Auffällig und erstaunlich ist für uns ausländische Besucher die große Zahl von Kirchengebäuden in diesem asiatischen Land. Schon bei der Fahrt vom Flughafen von Seoul hierher in das 200 km entfernte Gangneung, in dem ca. 200.000 Menschen leben, fiel uns auf, dass selbst in kleineren Dörfern eine Kirche steht. Wir hören, dass rund 30 Prozent der Südkoreanerinnen und Südkoreaner christlich sind. Die Zahl ist damit größer als der Anteil der buddhistischen Bevölkerung im Land. Die Geschichte des Christentums in Südkorea reicht dabei nur bis ins 18. Jahrhundert zurück. Gerade durch ihren Einsatz für Demokratie und Menschenrechte während der Militärdiktatur in den 80er Jahren haben sich die Kirchen das Vertrauen vieler Menschen erworben.

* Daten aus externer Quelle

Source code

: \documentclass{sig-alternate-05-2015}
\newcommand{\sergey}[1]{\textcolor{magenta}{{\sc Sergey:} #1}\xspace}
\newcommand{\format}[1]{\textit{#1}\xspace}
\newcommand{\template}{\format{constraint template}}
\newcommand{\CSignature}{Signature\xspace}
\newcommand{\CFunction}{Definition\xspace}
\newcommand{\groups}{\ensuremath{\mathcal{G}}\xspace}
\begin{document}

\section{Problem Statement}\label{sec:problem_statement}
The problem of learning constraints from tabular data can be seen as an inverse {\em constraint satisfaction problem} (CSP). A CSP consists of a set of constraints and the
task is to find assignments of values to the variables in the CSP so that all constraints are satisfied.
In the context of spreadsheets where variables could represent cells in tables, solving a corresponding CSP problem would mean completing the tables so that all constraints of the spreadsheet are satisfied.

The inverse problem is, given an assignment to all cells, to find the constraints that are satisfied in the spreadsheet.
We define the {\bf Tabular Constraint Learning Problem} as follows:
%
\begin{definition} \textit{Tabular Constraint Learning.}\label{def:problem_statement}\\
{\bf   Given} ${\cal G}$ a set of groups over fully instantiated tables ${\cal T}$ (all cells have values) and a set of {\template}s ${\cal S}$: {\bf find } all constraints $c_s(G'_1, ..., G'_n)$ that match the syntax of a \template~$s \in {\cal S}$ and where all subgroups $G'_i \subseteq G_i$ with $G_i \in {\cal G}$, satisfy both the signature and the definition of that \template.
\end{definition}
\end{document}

Die meisten Kreuze, die oben auf den Gebäuden stehen, sind abends beleuchtet und strahlen in die Dunkelheit hinein. Verschiedentlich wurde ich schon von Mitgliedern der Olympiamannschaft interessiert darauf angesprochen: "Es scheint hier mehr Kirchengebäude als in Deutschland zu geben. Das verwundert uns, weil wir doch in Asien sind." So wecken die angestrahlten Kreuze das Interesse und erinnern mich an die Worte des Apostels Paulus, der den Christinn und Christen in den ersten Gemeinden mit auf den Weg gegeben hat (nach Epheser 5): "Durch Jesus Christus ist es in eurem Leben hell geworden, darum lebt auch als Kinder des Lichts!"